Problem details:
Reproduce exactly the lines from the start of the records through the line containing "[discussion of Vmax", both included. Leave the pictures out.

Extracted data:
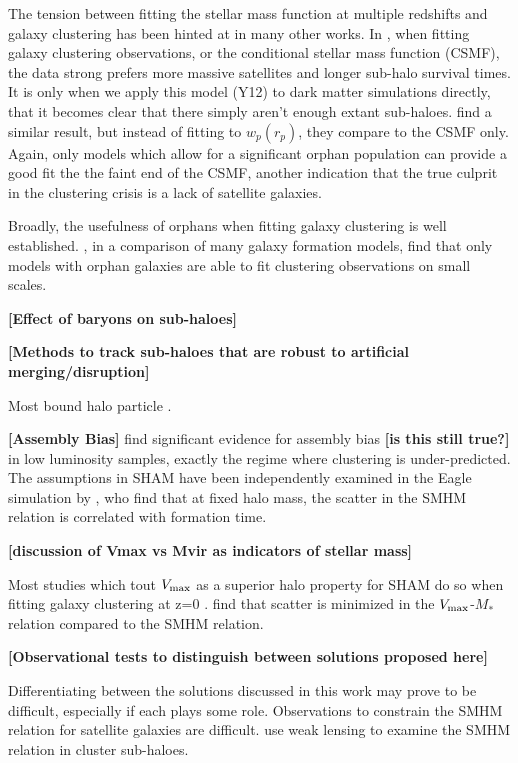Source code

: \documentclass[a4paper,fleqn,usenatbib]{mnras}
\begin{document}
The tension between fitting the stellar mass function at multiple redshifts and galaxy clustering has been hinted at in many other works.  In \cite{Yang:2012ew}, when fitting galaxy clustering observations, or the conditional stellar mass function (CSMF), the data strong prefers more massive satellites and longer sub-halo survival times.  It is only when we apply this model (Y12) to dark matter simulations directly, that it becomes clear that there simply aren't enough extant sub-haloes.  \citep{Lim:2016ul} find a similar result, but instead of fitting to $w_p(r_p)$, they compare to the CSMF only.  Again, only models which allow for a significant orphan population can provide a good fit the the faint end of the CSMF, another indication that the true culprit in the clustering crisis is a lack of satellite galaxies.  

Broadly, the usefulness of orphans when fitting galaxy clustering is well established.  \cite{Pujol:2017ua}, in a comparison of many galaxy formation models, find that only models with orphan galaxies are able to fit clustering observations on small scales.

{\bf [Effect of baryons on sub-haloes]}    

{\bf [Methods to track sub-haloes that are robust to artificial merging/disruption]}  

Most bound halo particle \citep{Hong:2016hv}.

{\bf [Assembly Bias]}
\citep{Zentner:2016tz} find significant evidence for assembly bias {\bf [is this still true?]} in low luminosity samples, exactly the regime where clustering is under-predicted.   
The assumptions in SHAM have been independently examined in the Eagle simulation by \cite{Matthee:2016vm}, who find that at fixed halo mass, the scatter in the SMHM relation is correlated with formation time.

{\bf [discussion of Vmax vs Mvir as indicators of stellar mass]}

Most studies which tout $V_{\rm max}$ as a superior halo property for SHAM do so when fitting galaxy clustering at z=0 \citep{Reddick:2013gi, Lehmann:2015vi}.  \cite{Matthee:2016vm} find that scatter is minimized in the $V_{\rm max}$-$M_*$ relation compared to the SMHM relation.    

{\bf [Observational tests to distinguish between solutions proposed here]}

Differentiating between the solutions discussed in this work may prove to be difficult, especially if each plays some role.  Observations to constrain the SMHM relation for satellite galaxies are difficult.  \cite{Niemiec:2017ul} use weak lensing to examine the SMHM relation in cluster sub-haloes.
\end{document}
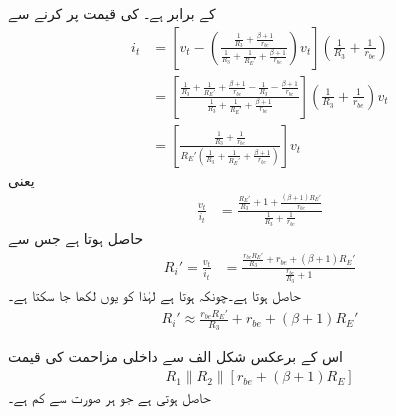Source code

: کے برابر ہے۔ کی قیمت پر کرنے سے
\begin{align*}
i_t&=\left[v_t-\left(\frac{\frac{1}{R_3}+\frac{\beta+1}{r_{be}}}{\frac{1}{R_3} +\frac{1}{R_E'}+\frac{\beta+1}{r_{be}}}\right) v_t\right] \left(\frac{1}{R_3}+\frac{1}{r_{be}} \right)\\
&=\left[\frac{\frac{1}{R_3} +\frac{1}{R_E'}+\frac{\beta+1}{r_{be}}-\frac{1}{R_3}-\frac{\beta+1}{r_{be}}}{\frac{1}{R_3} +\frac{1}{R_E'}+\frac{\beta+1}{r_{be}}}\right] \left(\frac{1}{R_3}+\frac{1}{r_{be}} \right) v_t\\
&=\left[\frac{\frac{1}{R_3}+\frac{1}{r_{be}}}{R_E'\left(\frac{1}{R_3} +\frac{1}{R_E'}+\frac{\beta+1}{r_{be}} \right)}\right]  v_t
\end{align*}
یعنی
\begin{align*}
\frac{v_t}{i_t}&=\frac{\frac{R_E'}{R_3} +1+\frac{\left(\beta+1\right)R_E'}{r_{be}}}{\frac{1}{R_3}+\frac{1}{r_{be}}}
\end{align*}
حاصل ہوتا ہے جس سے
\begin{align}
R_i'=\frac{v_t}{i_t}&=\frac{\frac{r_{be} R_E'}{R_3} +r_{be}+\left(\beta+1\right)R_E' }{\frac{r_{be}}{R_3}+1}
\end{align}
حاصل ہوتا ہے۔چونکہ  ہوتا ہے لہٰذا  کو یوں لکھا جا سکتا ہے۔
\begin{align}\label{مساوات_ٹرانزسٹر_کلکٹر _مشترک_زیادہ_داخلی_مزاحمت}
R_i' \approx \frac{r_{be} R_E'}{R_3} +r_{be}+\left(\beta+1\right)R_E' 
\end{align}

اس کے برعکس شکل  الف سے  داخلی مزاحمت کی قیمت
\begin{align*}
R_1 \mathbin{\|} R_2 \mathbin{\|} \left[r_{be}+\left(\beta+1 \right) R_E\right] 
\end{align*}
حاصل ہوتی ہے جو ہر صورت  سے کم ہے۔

Answer section:
Source code

: \documentclass[a4paper,fleqn,usenatbib]{mnras}
\begin{document}
The tension between fitting the stellar mass function at multiple redshifts and galaxy clustering has been hinted at in many other works.  In \cite{Yang:2012ew}, when fitting galaxy clustering observations, or the conditional stellar mass function (CSMF), the data strong prefers more massive satellites and longer sub-halo survival times.  It is only when we apply this model (Y12) to dark matter simulations directly, that it becomes clear that there simply aren't enough extant sub-haloes.  \citep{Lim:2016ul} find a similar result, but instead of fitting to $w_p(r_p)$, they compare to the CSMF only.  Again, only models which allow for a significant orphan population can provide a good fit the the faint end of the CSMF, another indication that the true culprit in the clustering crisis is a lack of satellite galaxies.  

Broadly, the usefulness of orphans when fitting galaxy clustering is well established.  \cite{Pujol:2017ua}, in a comparison of many galaxy formation models, find that only models with orphan galaxies are able to fit clustering observations on small scales.

{\bf [Effect of baryons on sub-haloes]}    

{\bf [Methods to track sub-haloes that are robust to artificial merging/disruption]}  

Most bound halo particle \citep{Hong:2016hv}.

{\bf [Assembly Bias]}
\citep{Zentner:2016tz} find significant evidence for assembly bias {\bf [is this still true?]} in low luminosity samples, exactly the regime where clustering is under-predicted.   
The assumptions in SHAM have been independently examined in the Eagle simulation by \cite{Matthee:2016vm}, who find that at fixed halo mass, the scatter in the SMHM relation is correlated with formation time.

{\bf [discussion of Vmax vs Mvir as indicators of stellar mass]}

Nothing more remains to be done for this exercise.